What to do: Return, from the listing below, every line that includes "your".

[Information — start]

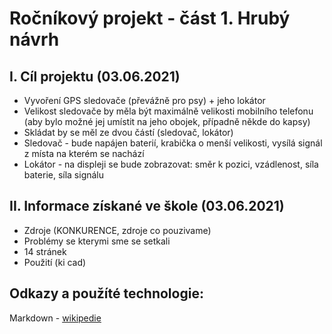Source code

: # Ročníkový projekt - část 1. Hrubý návrh

I. Cíl projektu (03.06.2021)
---------------
- Vyvoření GPS sledovače (převážně pro psy) + jeho lokátor 
- Velikost sledovače by měla být maximálně velikosti mobilního telefonu (aby bylo možné jej umístit na jeho obojek, případně někde do kapsy)
- Skládat by se měl ze dvou částí (sledovač, lokátor)
- Sledovač - bude napájen baterií, krabička o menší velikosti, vysílá signál z místa na kterém se nachází
- Lokátor - na displeji se bude zobrazovat: směr k pozici, vzádlenost, síla baterie, síla signálu

II. Informace získané ve škole (03.06.2021)
------------------------------
- Zdroje (KONKURENCE, zdroje co pouzivame) 
- Problémy se kterymi sme se setkali
- 14 stránek
- Použití (ki cad)

Odkazy a použíté technologie:
-------
Markdown - [wikipedie](https://cs.wikipedia.org/wiki/Markdown)
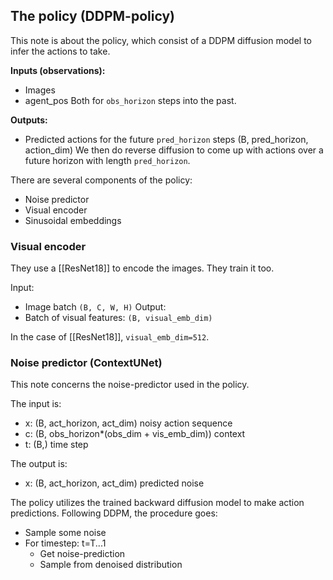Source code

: ## The policy (DDPM-policy)
This note is about the policy, which consist of a DDPM diffusion model to infer the actions to take.

**Inputs (observations):** 
- Images
- agent_pos
Both for `obs_horizon` steps into the past.

**Outputs:** 
- Predicted actions for the future `pred_horizon` steps (B, pred_horizon, action_dim)
We then do reverse diffusion to come up with actions over a future horizon with length `pred_horizon`. 

There are several components of the policy:
- Noise predictor
- Visual encoder
- Sinusoidal embeddings

### Visual encoder
They use a [[ResNet18]] to encode the images. They train it too. 

Input: 
- Image batch `(B, C, W, H)`
Output:
- Batch of visual features: `(B, visual_emb_dim)`

In the case of [[ResNet18]], `visual_emb_dim=512`.


### Noise predictor (ContextUNet)
This note concerns the noise-predictor used in the policy.

The input is:
- x: (B, act_horizon, act_dim) noisy action sequence
- c: (B, obs_horizon*(obs_dim + vis_emb_dim)) context
- t: (B,) time step

The output is:
- x: (B, act_horizon, act_dim) predicted noise

The policy utilizes the trained backward diffusion model to make action predictions. Following DDPM, the procedure goes:
- Sample some noise
- For timestep: t=T...1
	- Get noise-prediction
	- Sample from denoised distribution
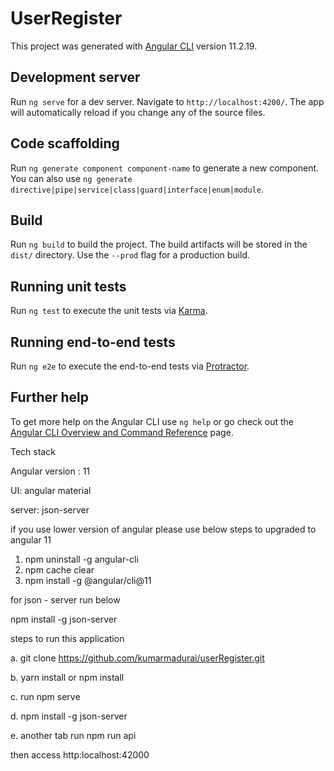 # UserRegister

This project was generated with [Angular CLI](https://github.com/angular/angular-cli) version 11.2.19.

## Development server

Run `ng serve` for a dev server. Navigate to `http://localhost:4200/`. The app will automatically reload if you change any of the source files.

## Code scaffolding

Run `ng generate component component-name` to generate a new component. You can also use `ng generate directive|pipe|service|class|guard|interface|enum|module`.

## Build

Run `ng build` to build the project. The build artifacts will be stored in the `dist/` directory. Use the `--prod` flag for a production build.

## Running unit tests

Run `ng test` to execute the unit tests via [Karma](https://karma-runner.github.io).

## Running end-to-end tests

Run `ng e2e` to execute the end-to-end tests via [Protractor](http://www.protractortest.org/).

## Further help

To get more help on the Angular CLI use `ng help` or go check out the [Angular CLI Overview and Command Reference](https://angular.io/cli) page.

Tech stack

Angular version : 11

UI: angular material

server: json-server

if you use lower version of angular please use below steps to upgraded to angular 11
1. npm uninstall -g angular-cli
2. npm cache clear
3. npm install -g @angular/cli@11

for json - server run below

npm install -g json-server

steps to run this application

a. git clone https://github.com/kumarmadurai/userRegister.git

b. yarn install or npm install

c. run npm serve

d. npm install -g json-server

e. another tab run npm run api

then access http:localhost:42000

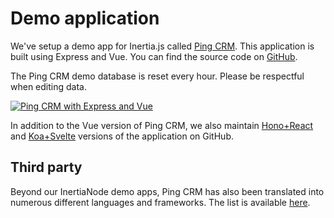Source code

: # Demo application

We've setup a demo app for Inertia.js called [Ping CRM](https://demo.inertianode.com). This application is built using Express and Vue. You can find the source code on [GitHub](https://github.com/InertiaNode/PingCRM-Express-Vue).

The Ping CRM demo database is reset every hour. Please be respectful when editing data.

[![Ping CRM with Express and Vue](https://inertiajs.com/pingcrm.png)](https://demo.inertianode.com)

In addition to the Vue version of Ping CRM, we also maintain [Hono+React](https://github.com/InertiaNode/PingCRM-Hono-React) and [Koa+Svelte](https://github.com/InertiaNode/PingCRM-Koa-Svelte) versions of the application on GitHub.

## Third party

Beyond our InertiaNode demo apps, Ping CRM has also been translated into numerous different languages and frameworks. The list is available [here](https://inertiajs.com/demo-application#third-party).
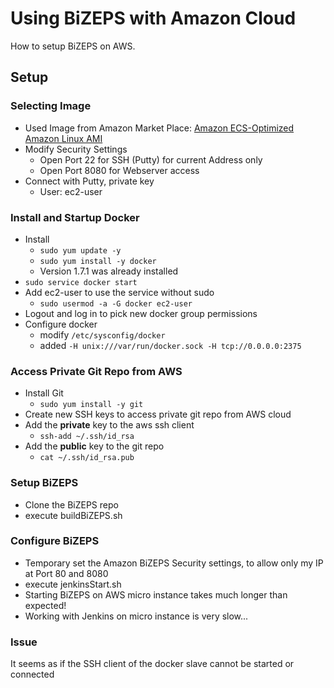 #	Using BiZEPS with Amazon Cloud
How to setup BiZEPS on AWS.

##	Setup
###	Selecting Image
- Used Image from Amazon Market Place:
[Amazon ECS-Optimized Amazon Linux AMI](https://aws.amazon.com/marketplace/pp/B00U6QTYI2/ref=sp_mpg_product_title?ie=UTF8&sr=0-2)
- Modify Security Settings
	- Open Port 22 for SSH (Putty) for current Address only
	- Open Port 8080 for Webserver access
- Connect with Putty, private key
  - User: ec2-user

###	Install and Startup Docker
- Install
	- `sudo yum update -y`
	- `sudo yum install -y docker`
	- Version 1.7.1 was already installed
- `sudo service docker start`
- Add ec2-user to use the service without sudo
	- `sudo usermod -a -G docker ec2-user`
- Logout and log in to pick new docker group permissions
- Configure docker
	- modify `/etc/sysconfig/docker`
	- added `-H unix:///var/run/docker.sock -H tcp://0.0.0.0:2375`

###	Access Private Git Repo from AWS
- Install Git
	- `sudo yum install -y git`
- Create new SSH keys to access private git repo from AWS cloud
- Add the **private** key to the aws ssh client
	- `ssh-add ~/.ssh/id_rsa`
- Add the **public** key to the git repo
	- `cat ~/.ssh/id_rsa.pub`

###	Setup BiZEPS
- Clone the BiZEPS repo
- execute buildBiZEPS.sh

### Configure BiZEPS
- Temporary set the Amazon BiZEPS Security settings,
  to allow only my IP at Port 80 and 8080
- execute jenkinsStart.sh
- Starting BiZEPS on AWS micro instance takes much longer than expected!
- Working with Jenkins on micro instance is very slow...

###	Issue
It seems as if the SSH client of the docker slave cannot be started or connected

 

 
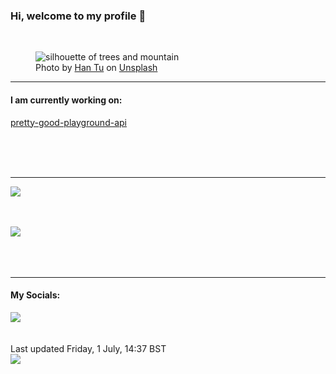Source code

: <h3>Hi, welcome to my profile 👋</h3>

<br />
<figure>
  <img
    src="https://images.unsplash.com/photo-1526896432471-71feb9bf5691?crop=entropy&cs=tinysrgb&fit=max&fm=jpg&ixid=MnwyNzQ3MDB8MHwxfHJhbmRvbXx8fHx8fHx8fDE2NTY2Nzg2OTY&ixlib=rb-1.2.1&q=80&w=1080&auto=format"
    alt="silhouette of trees and mountain" 
  />
  <figcaption>Photo by <a
    href="https://unsplash.com/@andytu66?utm_source=Profile%20readme&utm_medium=referral">Han Tu</a> on <a
    href="https://unsplash.com/?utm_source=Profile%20readme&utm_medium=referral">Unsplash</a></figcaption>
</figure>


<hr />
<h4>I am currently working on:</h4>
<a href="https://github.com/ShaneLucy/pretty-good-playground-api">pretty-good-playground-api</a>

<br /><br /><br />

<hr />
<img
  src="https://github-readme-stats.vercel.app/api?username=shanelucy&show_icons=true&theme=calm"
/>
<br /><br /><br />

<img 
  src="https://github-readme-stats.vercel.app/api/top-langs/?username=shanelucy&theme=calm"
/>
<br /><br /><br /><br />
<hr />
<h4>My Socials:</h4>
<a href="https://uk.linkedin.com/in/shane-lucy-4735b616a">
  <img
    src="https://img.shields.io/badge/linkedin%20-%230077B5.svg?&style=for-the-badge&logo=linkedin&logoColor=white"
  />
</a>
<br /><br /><br />
Last updated Friday, 1 July, 14:37 BST
<br />
<img
  src="https://github.com/ShaneLucy/ShaneLucy/workflows/README%20build/badge.svg"
/>
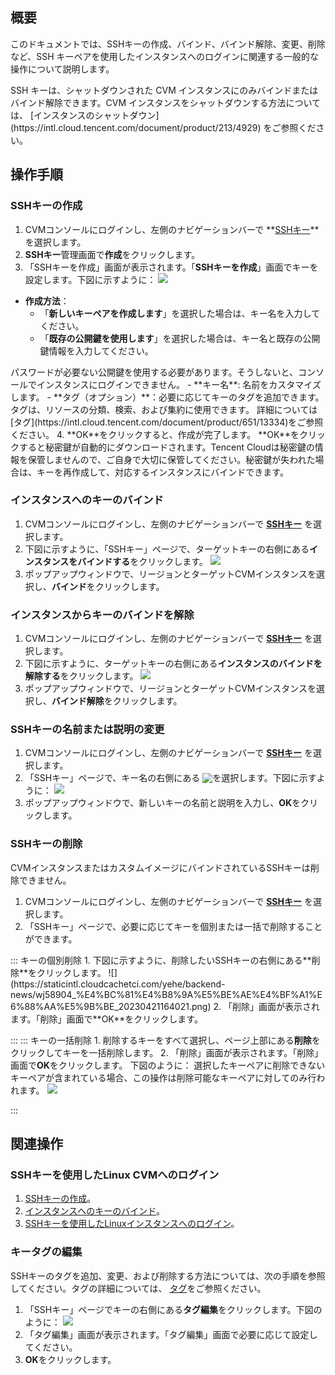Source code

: ## 概要
このドキュメントでは、SSHキーの作成、バインド、バインド解除、変更、削除など、SSH キーペアを使用したインスタンスへのログインに関連する一般的な操作について説明します。

<dx-alert infotype="notice" title="">
SSH キーは、シャットダウンされた CVM インスタンスにのみバインドまたはバインド解除できます。CVM インスタンスをシャットダウンする方法については、 [インスタンスのシャットダウン](https://intl.cloud.tencent.com/document/product/213/4929) をご参照ください。
</dx-alert>

## 操作手順

### SSHキーの作成[](id:creatSSH)
1. CVMコンソールにログインし、左側のナビゲーションバーで **[SSHキー](https://console.cloud.tencent.com/cvm/sshkey)**を選択します。
2.  **SSHキー**管理画面で**作成**をクリックします。
3. 「SSHキーを作成」画面が表示されます。「**SSHキーを作成**」画面でキーを設定します。下図に示すように：
![](https://staticintl.cloudcachetci.com/yehe/backend-news/4dCL899_%E4%BC%81%E4%B8%9A%E5%BE%AE%E4%BF%A1%E6%88%AA%E5%9B%BE_20230421162143.png)
 - **作成方法**：
    - 「**新しいキーペアを作成します**」を選択した場合は、キー名を入力してください。
    - 「**既存の公開鍵を使用します**」を選択した場合は、キー名と既存の公開鍵情報を入力してください。
<dx-alert infotype="notice" title="">
パスワードが必要ない公開鍵を使用する必要があります。そうしないと、コンソールでインスタンスにログインできません。
</dx-alert>
 - **キー名**: 名前をカスタマイズします。
 - **タグ（オプション）**：必要に応じてキーのタグを追加できます。タグは、リソースの分類、検索、および集約に使用できます。 詳細については [タグ](https://intl.cloud.tencent.com/document/product/651/13334)をご参照ください。
4. **OK**をクリックすると、作成が完了します。
<dx-alert infotype="notice" title="">
**OK**をクリックすると秘密鍵が自動的にダウンロードされます。Tencent Cloudは秘密鍵の情報を保管しませんので、ご自身で大切に保管してください。秘密鍵が失われた場合は、キーを再作成して、対応するインスタンスにバインドできます。
</dx-alert>

### インスタンスへのキーのバインド[](id:bindingSSH)
1. CVMコンソールにログインし、左側のナビゲーションバーで  **[SSHキー](https://console.cloud.tencent.com/cvm/sshkey)** を選択します。
2. 下図に示すように、「SSHキー」ページで、ターゲットキーの右側にある**インスタンスをバインドする**をクリックします。
![](https://staticintl.cloudcachetci.com/yehe/backend-news/wQxy755_%E4%BC%81%E4%B8%9A%E5%BE%AE%E4%BF%A1%E6%88%AA%E5%9B%BE_20230421163951.png)
3. ポップアップウィンドウで、リージョンとターゲットCVMインスタンスを選択し、**バインド**をクリックします。


### インスタンスからキーのバインドを解除
1. CVMコンソールにログインし、左側のナビゲーションバーで  **[SSHキー](https://console.cloud.tencent.com/cvm/sshkey)** を選択します。
2. 下図に示すように、ターゲットキーの右側にある**インスタンスのバインドを解除する**をクリックします。
![](https://staticintl.cloudcachetci.com/yehe/backend-news/vvPz605_%E4%BC%81%E4%B8%9A%E5%BE%AE%E4%BF%A1%E6%88%AA%E5%9B%BE_20230421164006.png)
3. ポップアップウィンドウで、リージョンとターゲットCVMインスタンスを選択し、**バインド解除**をクリックします。


### SSHキーの名前または説明の変更
1. CVMコンソールにログインし、左側のナビゲーションバーで  **[SSHキー](https://console.cloud.tencent.com/cvm/sshkey)** を選択します。
2. 「SSHキー」ページで、キー名の右側にある <img  style="margin:-3px 0px" src="https://main.qcloudimg.com/raw/9db81482f9242417d94a04f314b42b19.png"/>を選択します。下図に示すように：
![](https://staticintl.cloudcachetci.com/yehe/backend-news/JIYj454_%E4%BC%81%E4%B8%9A%E5%BE%AE%E4%BF%A1%E6%88%AA%E5%9B%BE_20230421164231.png)
3. ポップアップウィンドウで、新しいキーの名前と説明を入力し、**OK**をクリックします。

### SSHキーの削除

<dx-alert infotype="notice" title="">
CVMインスタンスまたはカスタムイメージにバインドされているSSHキーは削除できません。
</dx-alert>

1. CVMコンソールにログインし、左側のナビゲーションバーで  **[SSHキー](https://console.cloud.tencent.com/cvm/sshkey)** を選択します。
2. 「SSHキー」ページで、必要に応じてキーを個別または一括で削除することができます。
<dx-tabs>
::: キーの個別削除
    1. 下図に示すように、削除したいSSHキーの右側にある**削除**をクリックします。
![](https://staticintl.cloudcachetci.com/yehe/backend-news/wj58904_%E4%BC%81%E4%B8%9A%E5%BE%AE%E4%BF%A1%E6%88%AA%E5%9B%BE_20230421164021.png)
    2. 「削除」画面が表示されます。「削除」画面で**OK**をクリックします。
   

:::
::: キーの一括削除
    1. 削除するキーをすべて選択し、ページ上部にある**削除**をクリックしてキーを一括削​​除します。
        2. 「削除」画面が表示されます。「削除」画面で**OK**をクリックします。 下図のように：
選択したキーペアに削除できないキーペアが含まれている場合、この操作は削除可能なキーペアに対してのみ行われます。
![](https://main.qcloudimg.com/raw/bfcdfb401f8906834b02372d3e50dbe0.png)

:::
</dx-tabs>

## 関連操作

### SSHキーを使用したLinux CVMへのログイン

1. [SSHキーの作成](#creatSSH)。
2. [インスタンスへのキーのバインド](#bindingSSH)。
3. [SSHキーを使用したLinuxインスタンスへのログイン](https://intl.cloud.tencent.com/document/product/213/32501)。

### キータグの編集

SSHキーのタグを追加、変更、および削除する方法については、次の手順を参照してください。タグの詳細については、 [タグ](https://intl.cloud.tencent.com/document/product/651/13334)をご参照ください。

1. 「SSHキー」ページでキーの右側にある**タグ編集**をクリックします。下図のように：
![](https://staticintl.cloudcachetci.com/yehe/backend-news/nwtQ886_%E4%BC%81%E4%B8%9A%E5%BE%AE%E4%BF%A1%E6%88%AA%E5%9B%BE_20230421163834.png)
2. 「タグ編集」画面が表示されます。「タグ編集」画面で必要に応じて設定してください。
3. **OK**をクリックします。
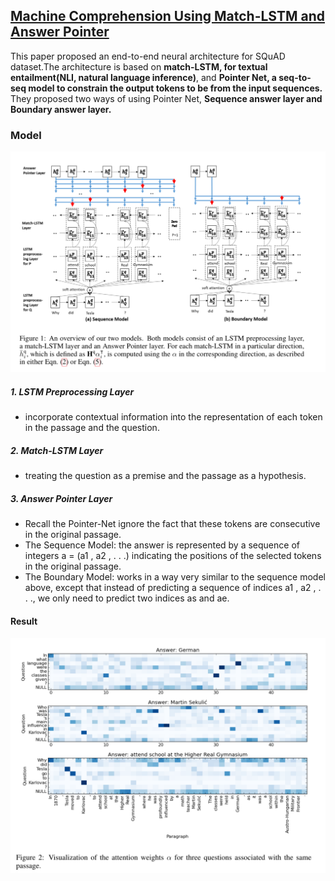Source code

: ## [Machine Comprehension Using Match-LSTM and Answer Pointer](https://arxiv.org/abs/1608.07905)
This paper proposed an end-to-end neural architecture for SQuAD dataset.The architecture is based on **match-LSTM, for textual entailment(NLI, natural language inference)**, and **Pointer Net, a seq-to-seq model to constrain the output tokens to be from the input sequences.** They proposed two ways of using Pointer Net, **Sequence answer layer and Boundary answer layer.**

### Model
![](../assets/match_lstm_pointer_net.png)

##### 1. LSTM Preprocessing Layer
- incorporate contextual information into the representation of each token in the passage and the question.

##### 2. Match-LSTM Layer
- treating the question as a premise and the passage as a hypothesis.

##### 3. Answer Pointer Layer
- Recall the Pointer-Net ignore the fact that these tokens are consecutive in the original passage.
- The Sequence Model: the answer is represented by a sequence of integers a = (a1 , a2 , . . .) indicating the positions of the selected tokens in the original passage.
- The Boundary Model: works in a way very similar to the sequence model above, except that instead of predicting a sequence of indices a1 , a2 , . . ., we only need to predict two indices as and ae.

#### Result
![](../assets/visualization_matchlstm_pointer.png)

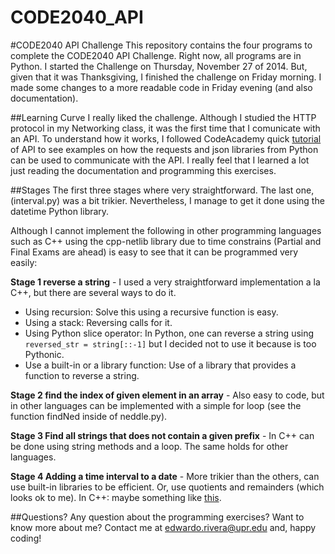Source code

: CODE2040_API
============

#CODE2040 API Challenge
This repository contains the four programs to complete the CODE2040 API Challenge. Right now, all programs
are in Python. I started the Challenge on Thursday, November 27 of 2014. But, given that it was Thanksgiving, I finished the challenge
on Friday morning. I made some changes to a more readable code in Friday evening (and also documentation).

##Learning Curve
I really liked the challenge. Although I studied the HTTP protocol in my Networking class, it was the first time that
I comunicate with an API. To understand how it works, I followed CodeAcademy quick [tutorial](http://www.codecademy.com/courses/python-intermediate-en-6zbLp/0/1) of API to see examples on how the requests and json libraries from Python can be used to communicate with the API. I really feel that I learned a lot just reading the documentation and programming this exercises.

##Stages
The first three stages where very straightforward. The last one, (interval.py) was a bit trikier. Nevertheless,
I manage to get it done using the datetime Python library. 

Although I cannot implement the following in other programming languages such as C++ using the cpp-netlib library due to time constrains (Partial and Final Exams are ahead) is easy to see that it can be programmed very easily:

**Stage 1 reverse a string** - I used a very straightforward implementation a la C++, but there are several ways to do it.

* Using recursion: Solve this using a recursive function is easy.
* Using a stack: Reversing calls for it.
* Using Python slice operator: In Python, one can reverse a string using `reversed_str = string[::-1]` but I decided not to use it because is too Pythonic.
* Use a built-in or a library function: Use of a library that provides a function to reverse a string.

**Stage 2 find the index of given element in an array** - Also easy to code, but in other languages can be implemented with a simple for loop (see the function findNed inside of neddle.py).

**Stage 3 Find all strings that does not contain a given prefix** - In C++ can be done using string methods and a loop. The same holds for other languages.

**Stage 4 Adding a time interval to a date** - More trikier than the others, can use built-in libraries to be efficient. Or, use quotients and remainders (which looks ok to me). In C++: maybe something like [this](http://stackoverflow.com/questions/9527960/how-do-i-construct-an-iso-8601-datetime-in-c).

##Questions?
Any question about the programming exercises? Want to know more about me? Contact me at edwardo.rivera@upr.edu and, happy coding!
    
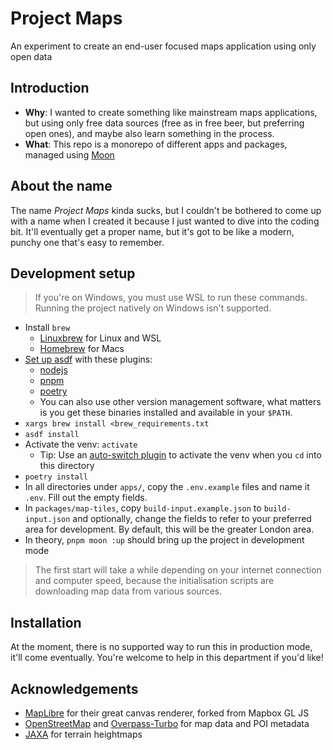# Project Maps

An experiment to create an end-user focused maps application using only open
data

## Introduction

- **Why**: I wanted to create something like mainstream maps applications, but
  using only free data sources (free as in free beer, but preferring open ones),
  and maybe also learn something in the process.
- **What**: This repo is a monorepo of different apps and packages, managed
  using [Moon](https://moonrepo.dev/)

## About the name

The name *Project Maps* kinda sucks, but I couldn't be bothered to come up with
a name when I created it because I just wanted to dive into the coding bit.
It'll eventually get a proper name, but it's got to be like a modern, punchy one
that's easy to remember.

## Development setup

> If you're on Windows, you must use WSL to run these commands. Running the
> project natively on Windows isn't supported.

- Install `brew`
  - [Linuxbrew](https://docs.brew.sh/Homebrew-on-Linux) for Linux and WSL
  - [Homebrew](https://brew.sh/) for Macs
- [Set up asdf](https://asdf-vm.com/) with these plugins:
  - [nodejs](https://github.com/asdf-vm/asdf-nodejs.git)
  - [pnpm](https://github.com/jonathanmorley/asdf-pnpm.git)
  - [poetry](https://github.com/asdf-community/asdf-poetry.git)
  - You can also use other version management software, what matters is you get
    these binaries installed and available in your `$PATH`.
- `xargs brew install <brew_requirements.txt`
- `asdf install`
- Activate the venv: `activate`
  - Tip: Use an [auto-switch plugin](MichaelAquilina/zsh-autoswitch-virtualenv)
    to activate the venv when you `cd` into this directory
- `poetry install`
- In all directories under `apps/`, copy the `.env.example` files and name it
  `.env`. Fill out the empty fields.
- In `packages/map-tiles`, copy `build-input.example.json` to `build-input.json`
  and optionally, change the fields to refer to your preferred area for
  development. By default, this will be the greater London area.
- In theory, `pnpm moon :up` should bring up the project in development mode

> The first start will take a while depending on your internet connection and
> computer speed, because the initialisation scripts are downloading map data
> from various sources.

## Installation

At the moment, there is no supported way to run this in production mode, it'll
come eventually. You're welcome to help in this department if you'd like!

## Acknowledgements

- [MapLibre](https://maplibre.org/) for their great canvas renderer, forked from
  Mapbox GL JS
- [OpenStreetMap](https://www.openstreetmap.org/) and
  [Overpass-Turbo](https://overpass-turbo.eu/) for map data and POI metadata
- [JAXA](https://earth.jaxa.jp/en/) for terrain heightmaps
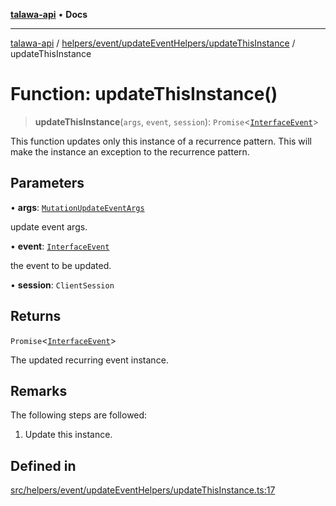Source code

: [**talawa-api**](../../../../../README.md) • **Docs**

***

[talawa-api](../../../../../modules.md) / [helpers/event/updateEventHelpers/updateThisInstance](../README.md) / updateThisInstance

# Function: updateThisInstance()

> **updateThisInstance**(`args`, `event`, `session`): `Promise`\<[`InterfaceEvent`](../../../../../models/Event/interfaces/InterfaceEvent.md)\>

This function updates only this instance of a recurrence pattern.
This will make the instance an exception to the recurrence pattern.

## Parameters

• **args**: [`MutationUpdateEventArgs`](../../../../../types/generatedGraphQLTypes/type-aliases/MutationUpdateEventArgs.md)

update event args.

• **event**: [`InterfaceEvent`](../../../../../models/Event/interfaces/InterfaceEvent.md)

the event to be updated.

• **session**: `ClientSession`

## Returns

`Promise`\<[`InterfaceEvent`](../../../../../models/Event/interfaces/InterfaceEvent.md)\>

The updated recurring event instance.

## Remarks

The following steps are followed:
1. Update this instance.

## Defined in

[src/helpers/event/updateEventHelpers/updateThisInstance.ts:17](https://github.com/PalisadoesFoundation/talawa-api/blob/6712e9940a5702665afc506fa9f6e9d7e1dc7991/src/helpers/event/updateEventHelpers/updateThisInstance.ts#L17)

[Information — finish]

Written response:
    these binaries installed and available in your `$PATH`.
  and optionally, change the fields to refer to your preferred area for
> The first start will take a while depending on your internet connection and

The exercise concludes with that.